◆ EXERCISE REQUIREMENTS:
Search the entries for the word "textbf". Copy every line that holds it.

◆ DATA:
• • • •

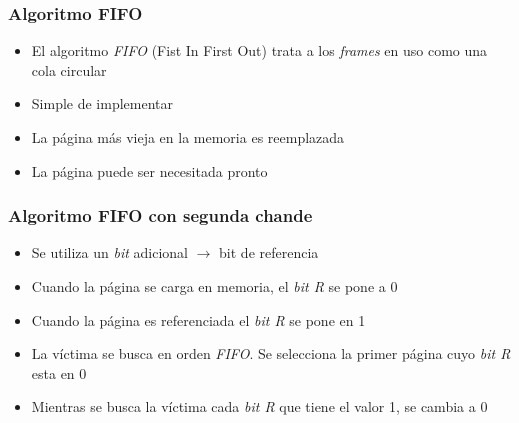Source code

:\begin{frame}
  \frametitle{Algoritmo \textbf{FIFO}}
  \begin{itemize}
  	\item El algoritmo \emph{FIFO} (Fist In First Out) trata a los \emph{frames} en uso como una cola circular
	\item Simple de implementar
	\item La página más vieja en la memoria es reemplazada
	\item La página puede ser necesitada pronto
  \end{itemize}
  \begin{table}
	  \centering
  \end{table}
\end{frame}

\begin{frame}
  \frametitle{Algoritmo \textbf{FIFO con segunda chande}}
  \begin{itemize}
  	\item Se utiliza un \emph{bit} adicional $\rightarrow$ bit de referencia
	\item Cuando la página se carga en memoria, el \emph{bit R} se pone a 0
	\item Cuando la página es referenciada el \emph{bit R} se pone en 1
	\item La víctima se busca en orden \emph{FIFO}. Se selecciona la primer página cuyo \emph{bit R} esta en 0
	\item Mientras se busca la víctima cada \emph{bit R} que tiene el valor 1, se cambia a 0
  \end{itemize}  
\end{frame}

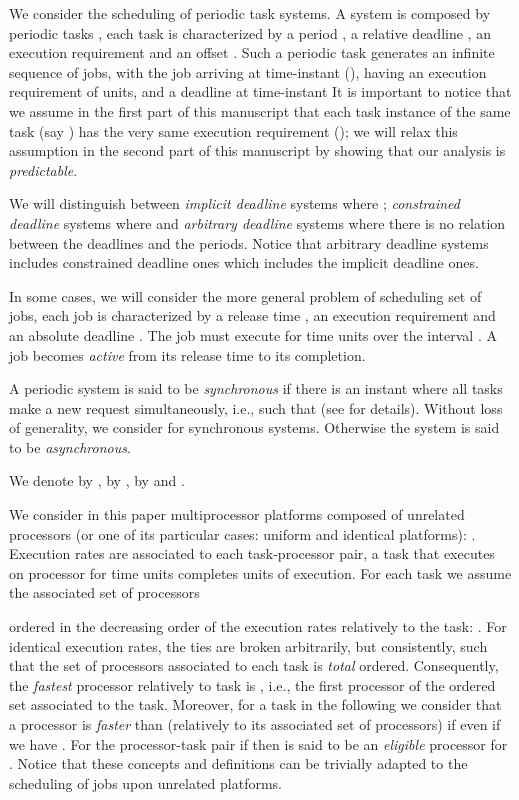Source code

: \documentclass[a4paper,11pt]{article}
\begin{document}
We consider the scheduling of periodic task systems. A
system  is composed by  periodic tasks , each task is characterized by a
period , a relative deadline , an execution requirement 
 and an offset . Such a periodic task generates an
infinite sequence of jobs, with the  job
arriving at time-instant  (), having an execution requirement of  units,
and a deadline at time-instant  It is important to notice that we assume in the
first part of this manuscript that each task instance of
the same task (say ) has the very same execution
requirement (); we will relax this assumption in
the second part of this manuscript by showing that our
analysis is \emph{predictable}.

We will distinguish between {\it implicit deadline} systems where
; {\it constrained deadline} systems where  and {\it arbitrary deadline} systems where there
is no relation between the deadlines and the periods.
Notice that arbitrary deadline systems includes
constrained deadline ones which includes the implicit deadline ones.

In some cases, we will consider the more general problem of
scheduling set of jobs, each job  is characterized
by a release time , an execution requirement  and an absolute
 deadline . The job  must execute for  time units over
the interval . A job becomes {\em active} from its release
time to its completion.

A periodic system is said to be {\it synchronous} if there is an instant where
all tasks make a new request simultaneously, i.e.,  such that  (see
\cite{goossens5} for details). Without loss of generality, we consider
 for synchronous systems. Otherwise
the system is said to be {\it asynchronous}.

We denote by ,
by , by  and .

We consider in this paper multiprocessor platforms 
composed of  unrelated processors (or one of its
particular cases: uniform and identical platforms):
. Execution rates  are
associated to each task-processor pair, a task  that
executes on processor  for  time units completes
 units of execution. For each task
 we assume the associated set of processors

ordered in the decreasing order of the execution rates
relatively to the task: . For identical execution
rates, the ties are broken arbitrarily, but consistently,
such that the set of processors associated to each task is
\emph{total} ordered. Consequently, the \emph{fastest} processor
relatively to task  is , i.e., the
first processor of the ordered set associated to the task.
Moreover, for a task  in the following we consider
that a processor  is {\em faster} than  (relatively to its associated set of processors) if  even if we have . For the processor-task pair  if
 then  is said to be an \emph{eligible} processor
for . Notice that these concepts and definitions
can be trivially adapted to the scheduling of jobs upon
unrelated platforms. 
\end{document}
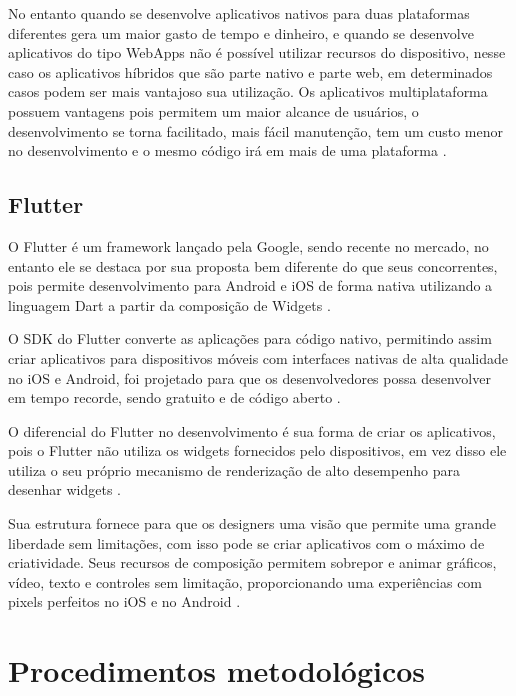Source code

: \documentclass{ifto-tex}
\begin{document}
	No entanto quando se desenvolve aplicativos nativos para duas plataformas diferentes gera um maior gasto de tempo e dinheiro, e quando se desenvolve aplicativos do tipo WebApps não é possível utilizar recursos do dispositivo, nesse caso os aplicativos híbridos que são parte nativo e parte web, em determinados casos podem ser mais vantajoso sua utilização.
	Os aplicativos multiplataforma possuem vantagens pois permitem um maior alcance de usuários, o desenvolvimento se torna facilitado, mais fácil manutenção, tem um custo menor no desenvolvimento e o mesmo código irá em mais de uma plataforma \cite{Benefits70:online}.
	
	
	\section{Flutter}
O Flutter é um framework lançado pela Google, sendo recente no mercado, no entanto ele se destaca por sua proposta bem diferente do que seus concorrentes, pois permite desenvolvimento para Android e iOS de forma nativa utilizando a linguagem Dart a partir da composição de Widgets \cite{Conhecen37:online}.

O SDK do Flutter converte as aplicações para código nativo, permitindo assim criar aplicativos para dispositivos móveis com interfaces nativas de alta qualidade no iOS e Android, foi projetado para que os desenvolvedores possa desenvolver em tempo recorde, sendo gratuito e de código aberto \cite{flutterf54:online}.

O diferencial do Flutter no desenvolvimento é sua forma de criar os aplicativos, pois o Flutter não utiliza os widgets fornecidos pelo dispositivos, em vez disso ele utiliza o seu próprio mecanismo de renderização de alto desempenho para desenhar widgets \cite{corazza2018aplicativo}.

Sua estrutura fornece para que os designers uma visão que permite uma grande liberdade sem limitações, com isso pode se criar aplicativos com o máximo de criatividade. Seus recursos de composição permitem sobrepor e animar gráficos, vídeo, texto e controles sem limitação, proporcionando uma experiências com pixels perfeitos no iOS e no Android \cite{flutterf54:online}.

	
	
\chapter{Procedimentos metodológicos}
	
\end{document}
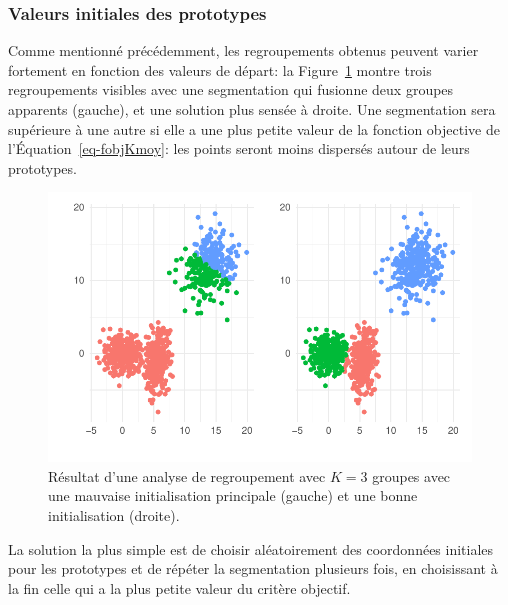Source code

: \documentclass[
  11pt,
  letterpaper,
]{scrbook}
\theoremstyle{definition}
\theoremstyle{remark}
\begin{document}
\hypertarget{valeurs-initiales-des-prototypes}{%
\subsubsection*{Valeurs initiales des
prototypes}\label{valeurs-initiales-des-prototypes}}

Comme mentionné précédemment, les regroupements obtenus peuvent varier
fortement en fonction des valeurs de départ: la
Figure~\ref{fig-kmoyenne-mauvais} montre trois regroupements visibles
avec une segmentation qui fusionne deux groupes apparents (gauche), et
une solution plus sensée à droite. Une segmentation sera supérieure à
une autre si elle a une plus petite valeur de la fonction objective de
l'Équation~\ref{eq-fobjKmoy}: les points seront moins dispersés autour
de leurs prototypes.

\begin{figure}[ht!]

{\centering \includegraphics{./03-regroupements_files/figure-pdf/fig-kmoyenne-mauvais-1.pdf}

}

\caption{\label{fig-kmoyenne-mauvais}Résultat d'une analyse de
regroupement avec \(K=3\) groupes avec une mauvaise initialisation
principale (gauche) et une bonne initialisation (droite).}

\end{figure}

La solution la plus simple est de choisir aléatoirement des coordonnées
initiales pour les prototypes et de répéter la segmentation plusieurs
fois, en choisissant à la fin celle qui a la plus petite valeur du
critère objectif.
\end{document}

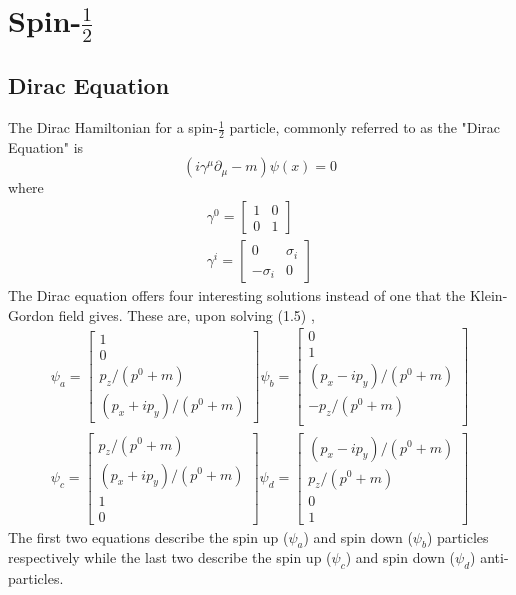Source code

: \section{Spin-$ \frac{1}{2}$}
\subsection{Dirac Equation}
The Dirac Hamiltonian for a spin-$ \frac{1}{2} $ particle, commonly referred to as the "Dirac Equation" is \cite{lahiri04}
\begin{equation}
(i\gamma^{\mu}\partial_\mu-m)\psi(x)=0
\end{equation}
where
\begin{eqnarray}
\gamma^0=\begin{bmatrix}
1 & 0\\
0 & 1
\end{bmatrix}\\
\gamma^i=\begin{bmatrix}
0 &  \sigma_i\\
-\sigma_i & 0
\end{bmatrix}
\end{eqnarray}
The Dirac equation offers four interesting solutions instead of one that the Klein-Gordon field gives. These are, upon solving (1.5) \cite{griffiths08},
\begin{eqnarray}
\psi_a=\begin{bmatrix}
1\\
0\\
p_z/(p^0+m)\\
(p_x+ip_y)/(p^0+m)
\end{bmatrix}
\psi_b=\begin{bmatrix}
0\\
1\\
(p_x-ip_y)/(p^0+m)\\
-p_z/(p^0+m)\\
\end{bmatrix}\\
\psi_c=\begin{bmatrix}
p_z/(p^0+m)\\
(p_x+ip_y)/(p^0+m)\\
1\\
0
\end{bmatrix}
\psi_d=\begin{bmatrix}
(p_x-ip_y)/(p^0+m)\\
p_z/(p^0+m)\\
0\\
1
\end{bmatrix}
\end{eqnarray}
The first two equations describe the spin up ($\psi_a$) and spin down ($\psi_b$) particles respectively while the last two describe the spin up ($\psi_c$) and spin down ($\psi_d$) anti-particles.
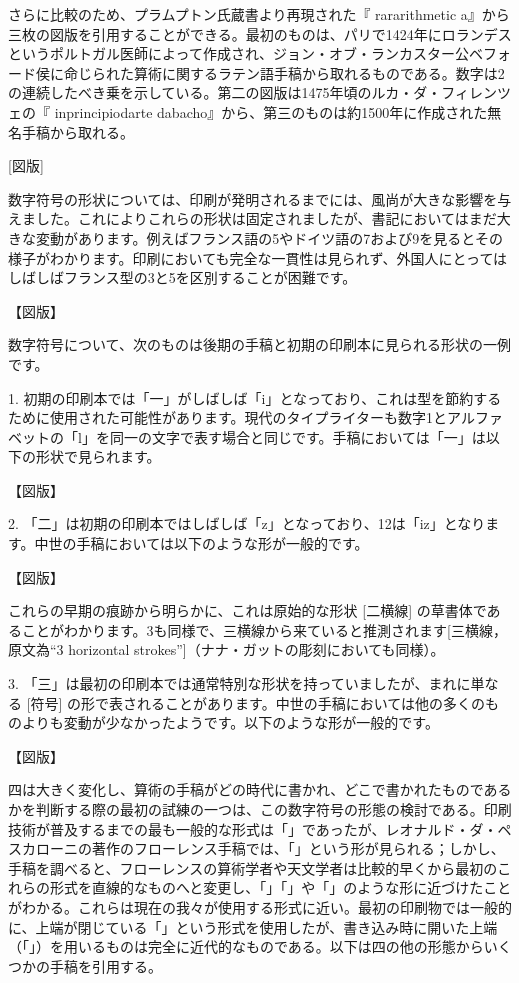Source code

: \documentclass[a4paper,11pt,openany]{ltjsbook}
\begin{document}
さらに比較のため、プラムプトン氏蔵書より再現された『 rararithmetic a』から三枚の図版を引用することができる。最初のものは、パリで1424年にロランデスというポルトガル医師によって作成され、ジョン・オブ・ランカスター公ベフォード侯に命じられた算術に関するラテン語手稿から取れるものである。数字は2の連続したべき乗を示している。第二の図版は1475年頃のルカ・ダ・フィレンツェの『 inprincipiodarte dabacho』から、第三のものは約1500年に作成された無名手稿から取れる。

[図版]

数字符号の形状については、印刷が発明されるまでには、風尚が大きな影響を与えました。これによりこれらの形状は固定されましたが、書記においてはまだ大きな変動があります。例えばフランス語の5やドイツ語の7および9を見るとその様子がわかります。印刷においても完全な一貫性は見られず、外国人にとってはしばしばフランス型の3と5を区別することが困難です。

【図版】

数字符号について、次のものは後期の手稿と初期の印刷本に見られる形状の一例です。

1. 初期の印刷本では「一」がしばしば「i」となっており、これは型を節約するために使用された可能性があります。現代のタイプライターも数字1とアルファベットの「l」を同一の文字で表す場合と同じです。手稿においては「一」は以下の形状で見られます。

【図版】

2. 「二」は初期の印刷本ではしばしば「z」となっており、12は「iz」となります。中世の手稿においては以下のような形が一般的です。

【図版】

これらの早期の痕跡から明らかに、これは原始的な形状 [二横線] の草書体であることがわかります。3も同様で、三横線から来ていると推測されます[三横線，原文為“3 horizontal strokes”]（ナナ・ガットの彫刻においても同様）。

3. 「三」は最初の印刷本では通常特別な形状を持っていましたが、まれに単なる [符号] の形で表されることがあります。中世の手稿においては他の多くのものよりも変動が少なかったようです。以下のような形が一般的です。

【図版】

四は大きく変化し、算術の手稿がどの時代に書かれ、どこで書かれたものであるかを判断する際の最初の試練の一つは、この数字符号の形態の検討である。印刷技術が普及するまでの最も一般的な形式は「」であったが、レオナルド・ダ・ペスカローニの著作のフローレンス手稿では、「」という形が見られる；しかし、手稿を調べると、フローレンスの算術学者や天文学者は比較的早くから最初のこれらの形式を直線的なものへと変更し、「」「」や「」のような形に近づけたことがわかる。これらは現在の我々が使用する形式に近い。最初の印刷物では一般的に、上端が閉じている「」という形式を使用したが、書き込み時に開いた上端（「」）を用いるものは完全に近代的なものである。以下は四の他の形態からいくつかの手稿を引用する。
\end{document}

• • • •

◆ FINISHED TASK:
  \frametitle{Algoritmo \textbf{FIFO}}
  \frametitle{Algoritmo \textbf{FIFO con segunda chande}}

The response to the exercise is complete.